**What you should do**
Your answer must be every line of the data below that holds the string "properties", copied exactly.

[Document images with source code]
========

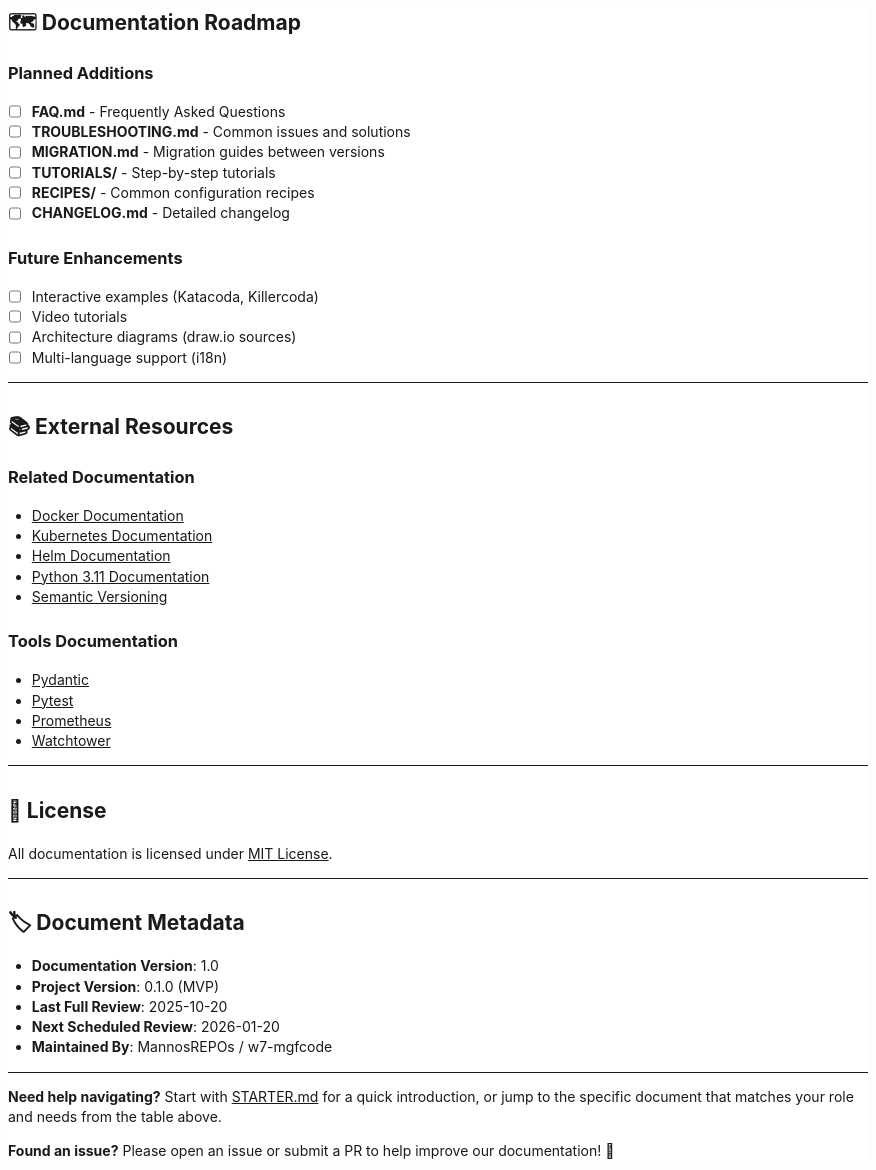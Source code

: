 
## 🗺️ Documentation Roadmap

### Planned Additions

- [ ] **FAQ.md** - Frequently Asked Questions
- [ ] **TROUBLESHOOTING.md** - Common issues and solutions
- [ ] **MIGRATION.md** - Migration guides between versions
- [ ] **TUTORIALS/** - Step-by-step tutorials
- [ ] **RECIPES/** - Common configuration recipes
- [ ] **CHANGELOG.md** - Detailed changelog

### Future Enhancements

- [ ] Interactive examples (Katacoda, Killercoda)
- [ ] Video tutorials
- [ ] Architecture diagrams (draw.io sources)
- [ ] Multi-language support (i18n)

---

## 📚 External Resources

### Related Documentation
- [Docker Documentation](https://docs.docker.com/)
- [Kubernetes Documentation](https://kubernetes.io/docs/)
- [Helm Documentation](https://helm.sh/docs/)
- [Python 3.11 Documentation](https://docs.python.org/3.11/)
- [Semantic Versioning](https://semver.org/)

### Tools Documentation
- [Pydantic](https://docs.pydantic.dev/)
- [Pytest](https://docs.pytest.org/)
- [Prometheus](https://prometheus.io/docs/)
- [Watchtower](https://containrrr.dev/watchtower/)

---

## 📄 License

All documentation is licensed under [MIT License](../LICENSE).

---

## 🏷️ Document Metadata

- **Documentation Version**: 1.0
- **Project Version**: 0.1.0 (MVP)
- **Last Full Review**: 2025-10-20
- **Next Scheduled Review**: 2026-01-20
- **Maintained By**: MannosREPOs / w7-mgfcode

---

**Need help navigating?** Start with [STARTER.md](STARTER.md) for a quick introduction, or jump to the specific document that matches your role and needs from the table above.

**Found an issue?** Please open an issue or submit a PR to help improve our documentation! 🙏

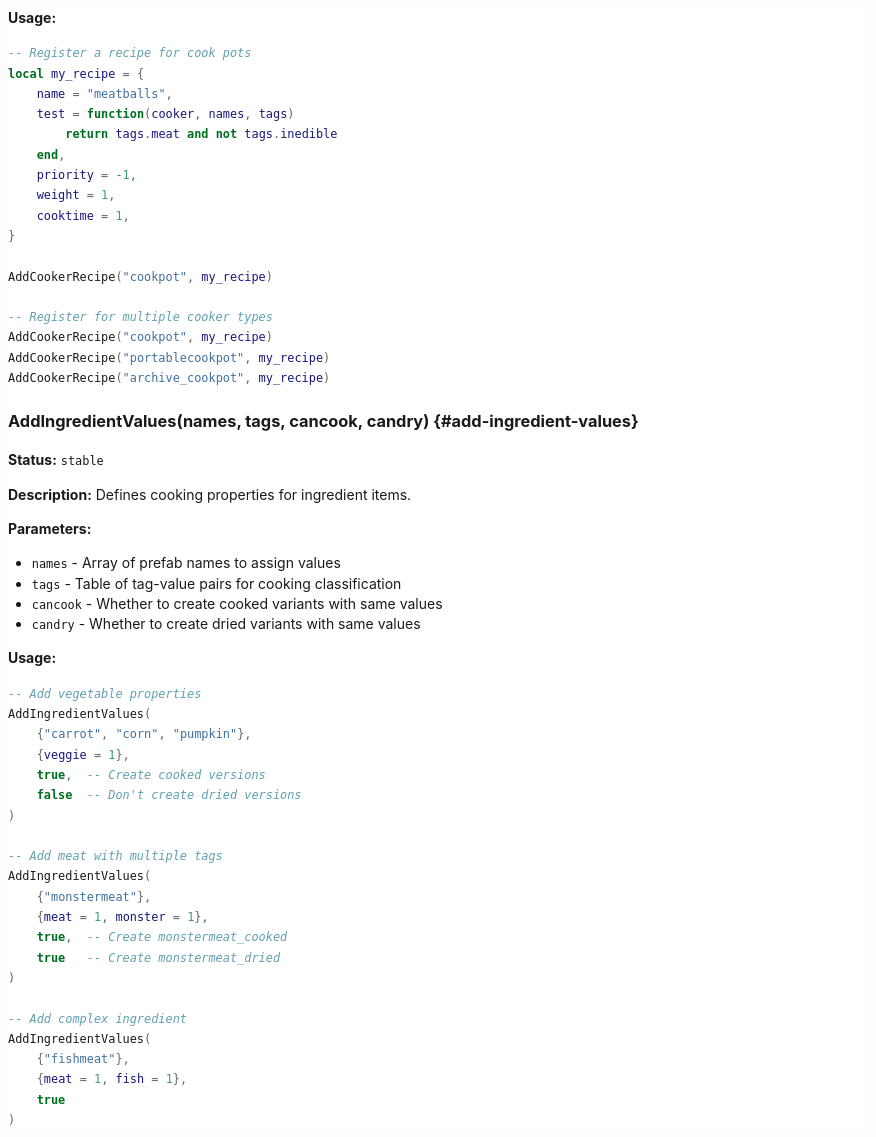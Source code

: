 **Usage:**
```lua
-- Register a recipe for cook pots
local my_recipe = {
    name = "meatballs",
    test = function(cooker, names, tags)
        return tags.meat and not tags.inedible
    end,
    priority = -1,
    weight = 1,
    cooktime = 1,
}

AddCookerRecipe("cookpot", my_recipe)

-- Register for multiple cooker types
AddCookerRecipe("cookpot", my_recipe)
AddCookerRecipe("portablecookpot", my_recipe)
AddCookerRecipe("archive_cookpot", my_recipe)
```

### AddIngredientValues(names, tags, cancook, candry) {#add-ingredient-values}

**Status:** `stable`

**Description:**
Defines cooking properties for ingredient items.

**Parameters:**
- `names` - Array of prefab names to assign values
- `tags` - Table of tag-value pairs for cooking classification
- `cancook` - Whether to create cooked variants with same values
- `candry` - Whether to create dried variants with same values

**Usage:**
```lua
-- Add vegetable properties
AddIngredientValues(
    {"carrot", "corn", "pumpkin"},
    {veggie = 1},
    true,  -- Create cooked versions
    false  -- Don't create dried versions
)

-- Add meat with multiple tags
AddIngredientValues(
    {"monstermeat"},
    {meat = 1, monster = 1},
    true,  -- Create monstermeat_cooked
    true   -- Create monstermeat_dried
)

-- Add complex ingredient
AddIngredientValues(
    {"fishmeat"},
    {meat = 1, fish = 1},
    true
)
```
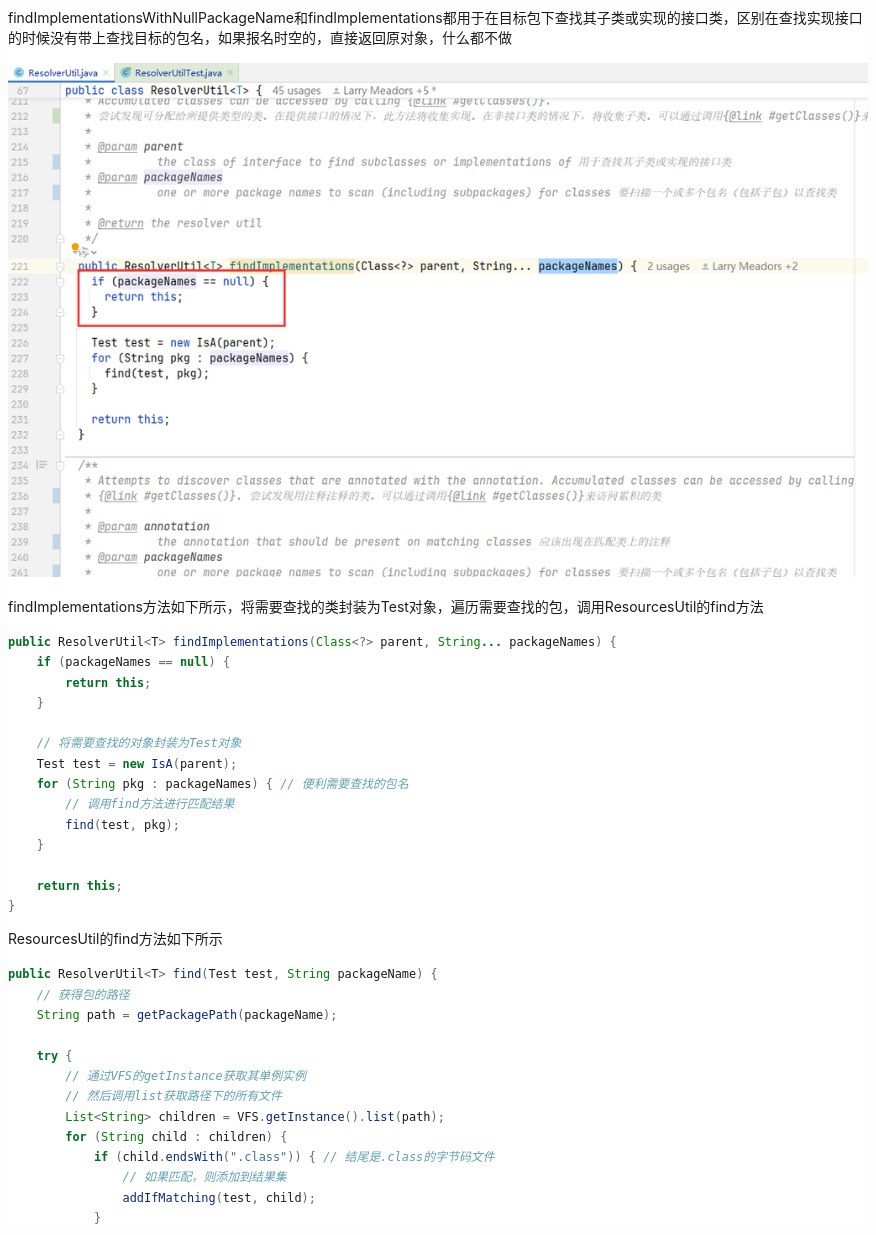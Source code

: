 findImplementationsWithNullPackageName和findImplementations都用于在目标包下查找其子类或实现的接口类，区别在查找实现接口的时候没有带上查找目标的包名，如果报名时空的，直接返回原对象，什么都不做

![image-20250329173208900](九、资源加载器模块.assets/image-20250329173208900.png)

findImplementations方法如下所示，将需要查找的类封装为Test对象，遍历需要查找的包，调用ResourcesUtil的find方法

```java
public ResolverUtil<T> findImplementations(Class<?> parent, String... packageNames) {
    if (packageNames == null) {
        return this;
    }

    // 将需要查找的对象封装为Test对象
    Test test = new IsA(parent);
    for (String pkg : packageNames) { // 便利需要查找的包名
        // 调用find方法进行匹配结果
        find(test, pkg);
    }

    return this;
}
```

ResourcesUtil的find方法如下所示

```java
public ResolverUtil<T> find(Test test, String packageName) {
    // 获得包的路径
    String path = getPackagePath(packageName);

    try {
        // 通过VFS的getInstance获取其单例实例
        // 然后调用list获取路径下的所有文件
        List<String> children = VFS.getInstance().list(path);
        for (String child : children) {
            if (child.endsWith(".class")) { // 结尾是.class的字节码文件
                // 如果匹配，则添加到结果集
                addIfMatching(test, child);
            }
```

========

**Answer to the exercise**
Defines cooking properties for ingredient items.
-- Add vegetable properties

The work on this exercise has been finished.